Re: TransformationFunctions
- To: mathgroup at smc.vnet.net
- Subject: [mg102120] Re: TransformationFunctions
- From: O <kakabomba at gmail.com>
- Date: Thu, 30 Jul 2009 05:30:35 -0400 (EDT)
- References: <h46p31$e4g$1@smc.vnet.net> <200907230754.DAA26659@smc.vnet.net>
On Jul 24, 3:14 am, Andrzej Kozlowski <a... at mimuw.edu.pl> wrote:
> On 24 Jul 2009, at 15:46, Oles Zaburannyi wrote:
>
>
>
>
>
> > 2009/7/23 Andrzej Kozlowski <a... at mimuw.edu.pl>
>
> > On 23 Jul 2009, at 16:54, Peter Breitfeld wrote:
>
> > ".... at ntaxa.com" wrote:
>
> > Can anyone advice why following code does not work:
>
> > In[538]:=tf[z_NonCommutativeMultiply] := -z[[2]]**z[[1]]
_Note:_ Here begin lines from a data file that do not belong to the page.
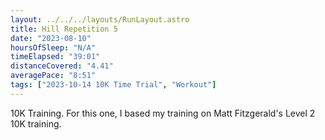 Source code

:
 ```yaml
---
layout: ../../../layouts/RunLayout.astro
title: Hill Repetition 5
date: "2023-08-10"
hoursOfSleep: "N/A"
timeElapsed: "39:01"
distanceCovered: "4.41"
averagePace: "8:51"
tags: ["2023-10-14 10K Time Trial", "Workout"]
---
```


10K Training. For this one, I based my training on Matt Fitzgerald's Level 2 10K training.
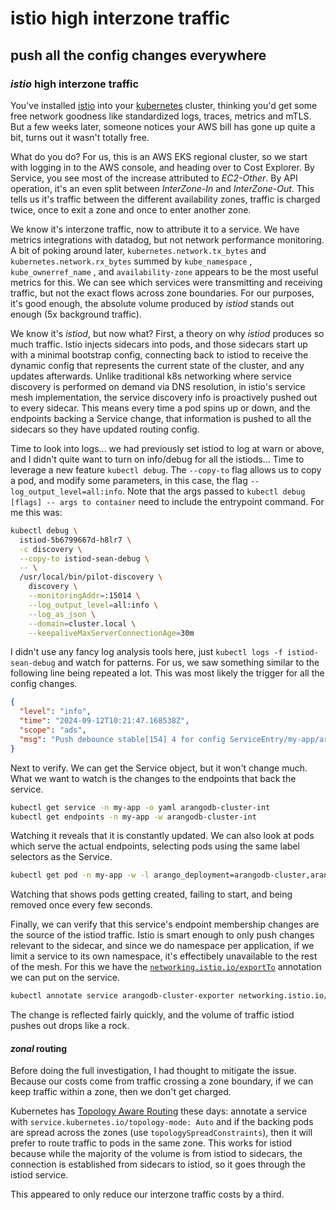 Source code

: # istio high interzone traffic

## push all the config changes everywhere

### _istio_ high interzone traffic

You've installed [istio](https://istio.io/)
into your [kubernetes](https://kubernetes.io/) cluster,
thinking you'd get some free network goodness like
standardized logs, traces, metrics and mTLS.
But a few weeks later, 
someone notices your AWS bill has gone up quite a bit,
turns out it wasn't totally free.

What do you do?
For us, this is an AWS EKS regional cluster,
so we start with logging in to the AWS console,
and heading over to Cost Explorer.
By Service, you see most of the increase attributed to _EC2-Other_.
By API operation, it's an even split between _InterZone-In_ and _InterZone-Out_.
This tells us it's traffic between the different availability zones,
traffic is charged twice, once to exit a zone and once to enter another zone.

We know it's interzone traffic,
now to attribute it to a service.
We have metrics integrations with datadog,
but not network performance monitoring.
A bit of poking around later,
`kubernetes.network.tx_bytes` and `kubernetes.network.rx_bytes`
summed by `kube_namespace` ,  `kube_ownerref_name` , and `availability-zone`
appears to be the most useful metrics for this.
We can see which services were transmitting and receiving traffic,
but not the exact flows across zone boundaries.
For our purposes, it's good enough, 
the absolute volume produced by _istiod_ stands out enough (5x background traffic).

We know it's _istiod_, but now what?
First, a theory on why _istiod_ produces so much traffic.
Istio injects sidecars into pods, 
and those sidecars start up with a minimal bootstrap config,
connecting back to istiod to receive the dynamic config 
that represents the current state of the cluster,
and any updates afterwards.
Unlike traditional k8s networking 
where service discovery is performed on demand via DNS resolution,
in istio's service mesh implementation,
the service discovery info is proactively pushed out to every sidecar.
This means every time a pod spins up or down, and the endpoints backing a Service change,
that information is pushed to all the sidecars so they have updated routing config.

Time to look into logs...
we had previously set istiod to log at warn or above,
and I didn't quite want to turn on info/debug for all the istiods...
Time to leverage a new feature `kubectl debug`.
The `--copy-to` flag allows us to copy a pod,
and modify some parameters,
in this case, the flag `--log_output_level=all:info`.
Note that the args passed to `kubectl debug [flags] -- args to container`
need to include the entrypoint command.
For me this was:

```sh
kubectl debug \
  istiod-5b6799667d-h8lr7 \
  -c discovery \
  --copy-to istiod-sean-debug \
  -- \
  /usr/local/bin/pilot-discovery \
    discovery \
    --monitoringAddr=:15014 \
    --log_output_level=all:info \
    --log_as_json \
    --domain=cluster.local \
    --keepaliveMaxServerConnectionAge=30m
```

I didn't use any fancy log analysis tools here,
just `kubectl logs -f istiod-sean-debug`
and watch for patterns.
For us, we saw something similar to the following line being repeated a lot.
This was most likely the trigger for all the config changes.

```json
{
  "level": "info",
  "time": "2024-09-12T10:21:47.168538Z",
  "scope": "ads",
  "msg": "Push debounce stable[154] 4 for config ServiceEntry/my-app/arangodb-cluster-int.my-app.svc.cluster.local and 1 more configs: 100.234648ms since last change, 100.248093ms since last push, full=true"
}
```

Next to verify.
We can get the Service object, but it won't change much.
What we want to watch is the changes to the endpoints that back the service.

```sh
kubectl get service -n my-app -o yaml arangodb-cluster-int
kubectl get endpoints -n my-app -w arangodb-cluster-int
```

Watching it reveals that it is constantly updated.
We can also look at pods which serve the actual endpoints,
selecting pods using the same label selectors as the Service.

```sh
kubectl get pod -n my-app -w -l arango_deployment=arangodb-cluster,arango_exporter=yes
```

Watching that shows pods getting created, 
failing to start,
and being removed once every few seconds.

Finally, we can verify that this service's endpoint membership changes
are the source of the istiod traffic.
Istio is smart enough to only push changes relevant to the sidecar,
and since we do namespace per application, 
if we limit a service to its own namespace, it's effectibely unavailable to the rest of the mesh.
For this we have the [`networking.istio.io/exportTo`](https://istio.io/latest/docs/reference/config/annotations/#NetworkingExportTo)
annotation we can put on the service.

```sh
kubectl annotate service arangodb-cluster-exporter networking.istio.io/exportTo=.
```

The change is reflected fairly quickly,
and the volume of traffic istiod pushes out drops like a rock.

#### _zonal_ routing

Before doing the full investigation,
I had thought to mitigate the issue.
Because our costs come from traffic crossing a zone boundary,
if we can keep traffic within a zone,
then we don't get charged.

Kubernetes has [Topology Aware Routing](https://kubernetes.io/docs/concepts/services-networking/topology-aware-routing/)
these days:
annotate a service with `service.kubernetes.io/topology-mode: Auto`
and if the backing pods are spread across the zones (use `topologySpreadConstraints`),
then it will prefer to route traffic to pods in the same zone.
This works for istiod because while the majority of the volume is from istiod to sidecars,
the connection is established from sidecars to istiod, so it goes through the istiod service.

This appeared to only reduce our interzone traffic costs by a third.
> > In[539]:=Simplify[x ** y + y ** x,TransformationFunctions -> {tf,
> > Automatic}]
> > Out[539]:=x ** y + y ** x
>
> > I expect rather 0
>
> > By the way:
> > In[540]:=x ** y + tf[y ** x]
> > Out[540]:=0
>
> > I think, the problem here is, that Simplify will apply tf to both
> > products. So I would suggest you do something like this:
>
> > tfrule = (x_ ** y_ + y_ ** x_) :> 0;
> > tf[expr_] := expr /. tfrule;
> > Simplify[x ** y + y ** x, TransformationFunctions -> {tf}]
>
> > Out=0
>
> > -- _________________________________________________________________
> > Peter Breitfeld, Bad Saulgau, Germany --http://www.pBreitfeld.de
>
> > There are problems with this approach.
> > Consider:
>
> > tfrule = (x_ ** y_ + y_ ** x_) :> 0;
> > tf[expr_] := expr /. tfrule;
>
> > Simplify[x ** y + y ** x, TransformationFunctions -> {tf}]
> > 0
>
> > but
>
> > Simplify[2 x ** y + y ** x, TransformationFunctions -> {tf}]
> > 2 x ** y + y ** x
>
> > by contrast:
>
> > tf1[expr_] :=
> > expr /. z_NonCommutativeMultiply :> If[Not[OrderedQ[z]], -Sort[z], z]
>
> > In[42]:= Simplify[x ** y + y ** x, TransformationFunctions ->
> > {Automatic, tf1}]
> > Out[42]= 0
>
> > but also
>
> > Simplify[2 x ** y + y ** x, TransformationFunctions -> {Automatic,
> > tf1}]
> > x ** y
>
> > Andrzej Kozlowski
>
> > thanks, but your solution give incorrect result for
>
> > In[3]:=Simplify[(z ** x ** y + z ** y ** x),
> > TransformationFunctions -> {Automatic, tf1}]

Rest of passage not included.